Members of the Art-Dealing Wildenstein Family Will Go on Trial for Tax Fraud—Again—After France’s High Court Throws Out Prior Rulings
This will mark the third time the case has gone to trial.
In a stunning twist, a court in France has voided the 2018 decision to acquit the powerful Wildenstein art-dealing family on charges of tax fraud and ordered a retrial of the allegations. It is not clear when the retrial will begin.
The news, first reported in The Guardian, prolongs a legal saga that has already dragged on for several years and come before French courts twice. In July 2018, a Paris appeals court cleared the family, for a second time, of defrauding French tax authorities out of millions of euros.
The family members who were charged, and who faced up to four years in jail, included Guy Wildenstein; his nephew Alec Wildenstein, Jr.; and his brother Alec’s widow, Liouba Stoupakova. A notary, two lawyers, and two managers of trust funds held in Guernsey and the Bahamas were also charged. All denied the accusations.

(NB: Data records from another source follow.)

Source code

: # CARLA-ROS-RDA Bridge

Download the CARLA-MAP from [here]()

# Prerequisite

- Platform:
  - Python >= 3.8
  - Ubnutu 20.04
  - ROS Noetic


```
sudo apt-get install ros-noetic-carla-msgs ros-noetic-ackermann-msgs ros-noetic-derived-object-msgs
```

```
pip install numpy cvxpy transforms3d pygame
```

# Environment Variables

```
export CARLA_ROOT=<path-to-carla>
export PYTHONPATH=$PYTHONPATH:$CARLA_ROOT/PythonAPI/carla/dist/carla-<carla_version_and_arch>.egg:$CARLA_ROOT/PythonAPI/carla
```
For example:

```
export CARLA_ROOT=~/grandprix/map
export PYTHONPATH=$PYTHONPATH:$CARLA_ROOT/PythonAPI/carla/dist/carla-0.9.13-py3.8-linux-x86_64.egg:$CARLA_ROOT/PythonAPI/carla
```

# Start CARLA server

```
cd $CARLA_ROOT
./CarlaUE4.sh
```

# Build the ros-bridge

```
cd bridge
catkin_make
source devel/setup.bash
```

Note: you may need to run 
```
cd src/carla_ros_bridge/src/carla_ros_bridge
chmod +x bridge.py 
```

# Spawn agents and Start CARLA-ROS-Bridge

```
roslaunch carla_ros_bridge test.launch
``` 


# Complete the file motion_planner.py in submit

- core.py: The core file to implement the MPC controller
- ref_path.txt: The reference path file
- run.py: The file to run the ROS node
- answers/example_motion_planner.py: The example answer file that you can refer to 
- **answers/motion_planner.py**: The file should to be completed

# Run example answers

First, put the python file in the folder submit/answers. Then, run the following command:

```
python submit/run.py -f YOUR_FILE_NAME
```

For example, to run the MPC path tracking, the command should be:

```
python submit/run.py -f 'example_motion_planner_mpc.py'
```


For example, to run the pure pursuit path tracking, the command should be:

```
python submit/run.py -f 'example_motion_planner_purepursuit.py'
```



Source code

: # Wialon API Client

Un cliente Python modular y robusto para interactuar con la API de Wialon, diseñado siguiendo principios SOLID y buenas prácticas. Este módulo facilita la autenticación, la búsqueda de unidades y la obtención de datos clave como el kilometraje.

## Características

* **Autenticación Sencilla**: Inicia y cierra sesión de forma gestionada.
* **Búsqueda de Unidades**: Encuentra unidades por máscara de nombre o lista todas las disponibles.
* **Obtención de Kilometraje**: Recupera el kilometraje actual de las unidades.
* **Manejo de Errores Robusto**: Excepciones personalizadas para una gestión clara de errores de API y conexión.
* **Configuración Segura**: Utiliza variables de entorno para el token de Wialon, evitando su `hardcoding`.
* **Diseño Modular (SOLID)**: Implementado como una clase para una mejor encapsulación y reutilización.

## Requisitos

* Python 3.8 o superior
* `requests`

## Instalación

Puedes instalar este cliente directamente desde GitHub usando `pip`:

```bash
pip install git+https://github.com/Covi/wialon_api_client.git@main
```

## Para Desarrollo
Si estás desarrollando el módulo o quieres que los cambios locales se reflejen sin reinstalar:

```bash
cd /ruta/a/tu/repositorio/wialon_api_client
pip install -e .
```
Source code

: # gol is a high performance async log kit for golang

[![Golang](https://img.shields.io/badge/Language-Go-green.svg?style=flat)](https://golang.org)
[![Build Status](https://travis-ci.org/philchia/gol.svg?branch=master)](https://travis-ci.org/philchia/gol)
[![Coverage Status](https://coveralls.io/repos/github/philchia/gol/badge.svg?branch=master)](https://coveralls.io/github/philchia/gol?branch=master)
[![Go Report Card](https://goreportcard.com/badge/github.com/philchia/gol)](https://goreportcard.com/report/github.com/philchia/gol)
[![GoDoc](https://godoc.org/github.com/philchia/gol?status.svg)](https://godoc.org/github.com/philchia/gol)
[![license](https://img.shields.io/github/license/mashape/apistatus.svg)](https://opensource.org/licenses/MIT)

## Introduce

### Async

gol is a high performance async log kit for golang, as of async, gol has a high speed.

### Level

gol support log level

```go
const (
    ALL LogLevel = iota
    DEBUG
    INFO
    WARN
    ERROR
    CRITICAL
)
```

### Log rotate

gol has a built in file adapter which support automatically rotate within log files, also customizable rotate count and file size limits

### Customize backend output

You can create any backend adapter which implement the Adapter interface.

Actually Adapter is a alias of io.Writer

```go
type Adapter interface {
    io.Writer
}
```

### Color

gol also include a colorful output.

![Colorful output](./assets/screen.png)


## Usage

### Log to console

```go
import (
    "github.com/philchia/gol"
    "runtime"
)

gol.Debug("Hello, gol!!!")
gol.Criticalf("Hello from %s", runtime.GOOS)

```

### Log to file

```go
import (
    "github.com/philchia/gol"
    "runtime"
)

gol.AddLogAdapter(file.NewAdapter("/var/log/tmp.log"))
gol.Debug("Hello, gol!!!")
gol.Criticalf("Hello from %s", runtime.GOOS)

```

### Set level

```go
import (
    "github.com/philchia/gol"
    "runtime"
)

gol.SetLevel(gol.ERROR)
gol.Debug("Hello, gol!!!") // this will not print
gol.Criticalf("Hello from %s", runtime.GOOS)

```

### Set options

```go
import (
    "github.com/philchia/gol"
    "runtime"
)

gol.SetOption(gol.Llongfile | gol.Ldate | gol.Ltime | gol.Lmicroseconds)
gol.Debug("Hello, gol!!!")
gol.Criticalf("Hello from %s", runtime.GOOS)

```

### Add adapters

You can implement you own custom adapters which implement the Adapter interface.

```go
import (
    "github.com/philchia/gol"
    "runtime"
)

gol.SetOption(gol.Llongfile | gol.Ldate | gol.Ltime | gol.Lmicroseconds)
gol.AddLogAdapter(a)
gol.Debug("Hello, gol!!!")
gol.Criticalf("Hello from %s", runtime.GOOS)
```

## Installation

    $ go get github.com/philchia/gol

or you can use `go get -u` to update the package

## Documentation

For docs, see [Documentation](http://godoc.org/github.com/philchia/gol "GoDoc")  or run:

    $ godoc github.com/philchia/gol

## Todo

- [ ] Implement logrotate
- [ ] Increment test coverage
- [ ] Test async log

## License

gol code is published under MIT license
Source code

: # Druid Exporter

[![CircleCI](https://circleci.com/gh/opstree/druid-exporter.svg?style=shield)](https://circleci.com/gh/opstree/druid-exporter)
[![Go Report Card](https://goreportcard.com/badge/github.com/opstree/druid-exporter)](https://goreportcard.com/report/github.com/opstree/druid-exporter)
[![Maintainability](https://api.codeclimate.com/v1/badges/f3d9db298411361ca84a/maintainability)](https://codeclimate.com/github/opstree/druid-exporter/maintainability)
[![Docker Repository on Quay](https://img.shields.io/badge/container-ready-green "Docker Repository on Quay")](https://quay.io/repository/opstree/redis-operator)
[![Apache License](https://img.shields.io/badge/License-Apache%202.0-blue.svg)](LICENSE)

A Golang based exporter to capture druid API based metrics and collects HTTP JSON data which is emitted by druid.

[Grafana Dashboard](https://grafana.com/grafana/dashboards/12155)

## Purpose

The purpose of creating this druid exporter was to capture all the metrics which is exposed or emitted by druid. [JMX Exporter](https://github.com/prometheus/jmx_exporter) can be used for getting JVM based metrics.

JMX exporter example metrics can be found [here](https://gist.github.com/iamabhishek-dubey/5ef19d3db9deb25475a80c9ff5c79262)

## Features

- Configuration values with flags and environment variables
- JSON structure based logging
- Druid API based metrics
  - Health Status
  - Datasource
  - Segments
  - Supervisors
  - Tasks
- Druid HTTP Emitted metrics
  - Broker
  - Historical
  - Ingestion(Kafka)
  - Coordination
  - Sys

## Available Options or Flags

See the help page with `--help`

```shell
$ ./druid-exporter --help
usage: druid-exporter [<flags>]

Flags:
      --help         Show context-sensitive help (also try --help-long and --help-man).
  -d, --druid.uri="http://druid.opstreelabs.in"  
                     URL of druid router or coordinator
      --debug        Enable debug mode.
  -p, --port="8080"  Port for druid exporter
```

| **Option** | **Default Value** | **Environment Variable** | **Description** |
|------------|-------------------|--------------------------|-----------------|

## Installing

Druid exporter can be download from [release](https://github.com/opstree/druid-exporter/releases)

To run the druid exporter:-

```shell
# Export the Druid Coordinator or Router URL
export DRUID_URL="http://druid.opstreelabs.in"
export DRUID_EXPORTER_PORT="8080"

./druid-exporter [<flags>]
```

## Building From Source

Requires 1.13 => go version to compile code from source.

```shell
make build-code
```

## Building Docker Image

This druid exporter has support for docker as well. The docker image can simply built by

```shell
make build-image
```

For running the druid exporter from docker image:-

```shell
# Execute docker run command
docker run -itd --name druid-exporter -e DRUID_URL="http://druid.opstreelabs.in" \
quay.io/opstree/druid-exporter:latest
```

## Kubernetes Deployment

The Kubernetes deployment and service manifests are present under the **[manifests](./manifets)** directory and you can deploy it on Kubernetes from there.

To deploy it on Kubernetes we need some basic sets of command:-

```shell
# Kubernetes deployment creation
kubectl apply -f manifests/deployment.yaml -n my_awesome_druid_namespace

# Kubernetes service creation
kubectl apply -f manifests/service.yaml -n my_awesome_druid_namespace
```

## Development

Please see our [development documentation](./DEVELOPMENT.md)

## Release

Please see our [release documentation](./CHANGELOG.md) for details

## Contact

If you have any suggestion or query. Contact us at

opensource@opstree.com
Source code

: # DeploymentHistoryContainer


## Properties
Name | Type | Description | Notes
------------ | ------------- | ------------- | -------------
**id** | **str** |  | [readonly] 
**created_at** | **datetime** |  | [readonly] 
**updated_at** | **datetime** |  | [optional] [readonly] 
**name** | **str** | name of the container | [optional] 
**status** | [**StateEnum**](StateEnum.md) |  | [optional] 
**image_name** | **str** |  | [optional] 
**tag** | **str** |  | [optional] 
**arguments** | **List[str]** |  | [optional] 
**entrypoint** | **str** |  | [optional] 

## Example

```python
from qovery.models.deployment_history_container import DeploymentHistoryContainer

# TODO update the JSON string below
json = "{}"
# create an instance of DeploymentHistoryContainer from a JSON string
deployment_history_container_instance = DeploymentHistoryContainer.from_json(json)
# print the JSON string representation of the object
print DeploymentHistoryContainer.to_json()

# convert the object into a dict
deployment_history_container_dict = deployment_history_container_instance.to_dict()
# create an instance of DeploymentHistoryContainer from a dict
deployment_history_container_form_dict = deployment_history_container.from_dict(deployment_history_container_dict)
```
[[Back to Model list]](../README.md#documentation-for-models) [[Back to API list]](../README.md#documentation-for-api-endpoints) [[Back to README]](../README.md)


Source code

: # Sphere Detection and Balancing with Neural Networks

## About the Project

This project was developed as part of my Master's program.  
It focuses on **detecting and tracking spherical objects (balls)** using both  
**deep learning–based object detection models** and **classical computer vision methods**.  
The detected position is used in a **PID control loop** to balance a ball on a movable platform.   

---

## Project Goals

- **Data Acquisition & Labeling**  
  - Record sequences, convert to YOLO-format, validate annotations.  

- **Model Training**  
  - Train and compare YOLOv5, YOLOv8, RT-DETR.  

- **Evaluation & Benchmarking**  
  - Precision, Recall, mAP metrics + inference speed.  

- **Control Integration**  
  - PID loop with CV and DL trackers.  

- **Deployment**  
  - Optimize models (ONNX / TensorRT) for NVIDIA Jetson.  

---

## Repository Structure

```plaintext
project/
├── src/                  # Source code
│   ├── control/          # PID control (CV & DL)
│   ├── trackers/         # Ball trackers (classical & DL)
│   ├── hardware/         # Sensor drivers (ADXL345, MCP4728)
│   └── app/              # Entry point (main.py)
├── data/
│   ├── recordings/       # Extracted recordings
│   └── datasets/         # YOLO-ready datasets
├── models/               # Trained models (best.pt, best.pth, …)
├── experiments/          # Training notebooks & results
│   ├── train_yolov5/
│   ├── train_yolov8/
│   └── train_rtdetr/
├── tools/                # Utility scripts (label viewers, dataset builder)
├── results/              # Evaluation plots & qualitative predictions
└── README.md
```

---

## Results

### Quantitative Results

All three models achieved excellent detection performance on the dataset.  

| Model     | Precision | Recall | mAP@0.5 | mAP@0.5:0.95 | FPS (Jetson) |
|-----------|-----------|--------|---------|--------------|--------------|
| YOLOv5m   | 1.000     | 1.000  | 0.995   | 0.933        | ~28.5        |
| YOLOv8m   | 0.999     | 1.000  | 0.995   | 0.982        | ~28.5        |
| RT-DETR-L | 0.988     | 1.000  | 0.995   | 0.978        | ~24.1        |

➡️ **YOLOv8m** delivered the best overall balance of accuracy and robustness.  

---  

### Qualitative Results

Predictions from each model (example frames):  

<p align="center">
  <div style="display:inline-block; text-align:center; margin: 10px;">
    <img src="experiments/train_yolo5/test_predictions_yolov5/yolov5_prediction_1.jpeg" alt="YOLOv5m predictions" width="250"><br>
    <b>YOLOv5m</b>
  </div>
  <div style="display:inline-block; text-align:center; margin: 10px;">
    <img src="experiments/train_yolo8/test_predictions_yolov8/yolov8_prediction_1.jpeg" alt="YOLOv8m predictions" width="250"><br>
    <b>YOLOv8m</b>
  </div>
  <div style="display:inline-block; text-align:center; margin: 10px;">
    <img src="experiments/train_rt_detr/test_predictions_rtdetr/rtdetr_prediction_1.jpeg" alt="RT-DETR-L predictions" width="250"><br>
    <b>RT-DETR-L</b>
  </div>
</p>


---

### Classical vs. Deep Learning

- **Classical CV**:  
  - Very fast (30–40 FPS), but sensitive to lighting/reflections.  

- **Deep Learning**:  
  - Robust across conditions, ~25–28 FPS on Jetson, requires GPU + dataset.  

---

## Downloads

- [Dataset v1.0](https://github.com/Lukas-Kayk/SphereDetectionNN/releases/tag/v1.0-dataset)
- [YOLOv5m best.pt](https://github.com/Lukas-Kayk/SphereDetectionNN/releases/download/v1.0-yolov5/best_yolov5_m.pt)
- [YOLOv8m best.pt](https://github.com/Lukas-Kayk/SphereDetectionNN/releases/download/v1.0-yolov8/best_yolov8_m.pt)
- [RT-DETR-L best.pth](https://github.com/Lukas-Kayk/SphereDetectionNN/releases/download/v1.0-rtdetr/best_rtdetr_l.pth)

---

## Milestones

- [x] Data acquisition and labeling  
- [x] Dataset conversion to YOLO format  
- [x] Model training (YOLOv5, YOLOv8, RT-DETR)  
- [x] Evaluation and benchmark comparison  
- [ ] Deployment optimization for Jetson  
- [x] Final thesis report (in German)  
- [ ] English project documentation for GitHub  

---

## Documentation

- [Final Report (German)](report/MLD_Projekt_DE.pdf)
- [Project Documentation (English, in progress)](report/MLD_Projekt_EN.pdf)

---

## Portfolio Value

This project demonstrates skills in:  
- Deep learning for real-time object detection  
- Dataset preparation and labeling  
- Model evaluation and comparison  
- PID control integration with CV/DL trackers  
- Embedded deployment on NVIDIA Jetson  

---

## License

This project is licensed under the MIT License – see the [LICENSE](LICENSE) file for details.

The prosecutor had asked for Guy to be fined $307 million (€250 million) and demanded that the Wildenstein family pay $752 million (€616 million) in taxes owed.
Guy Wildenstein’s lawyer, Hervé Témime, told the Guardian that the development would afford him the opportunity to “obtain another acquittal” for his client. He declined to comment further when reached by Artnet News.
The original trial crumbled when a judge ruled that there was not sufficient evidence to show that family members knowingly committed fraud, while also citing shortcomings in the investigation. An appeals court upheld the acquittal in 2018.
At the time, Témime called the verdict “the only possible decision” in the face of a “criminal fiction” alleged by the public prosecutor, according to the French paper Le Parisien.
Today, however, France’s highest court, the Cour de cassation, annulled the acquittal and granted prosecutors’ request for a retrial of one of France’s biggest tax-fraud cases, which aimed to untangle a web of trusts and holding companies that spanned the Channel Islands and the Bahamas.
In the latest ruling, the court determined that the prosecution was not, in fact, operating outside the statute of limitations in the original trial, and that the law at the time did not clearly specify whether assets placed in trusts needed to be reported to the tax administration. A spokesperson for the court said the case would likely not be taken up again for at least a few months.
Guy was the heir and now the patriarch of an art-dealing dynasty with businesses around the world. At the time of the acquittal, France’s public prosecutor told Artnet News it was pursuing a further appeal against the judgment.
The trial, which kicked off in late 2016, exposed tensions and rifts within the Wildenstein empire, including Stoupakova’s assertion at trial that she is “at war” with the family. Stoupakova, who is estranged from the Wildenstein clan, has battled over her share of the proceeds from her late husband Alec’s trusts. He died in 2008.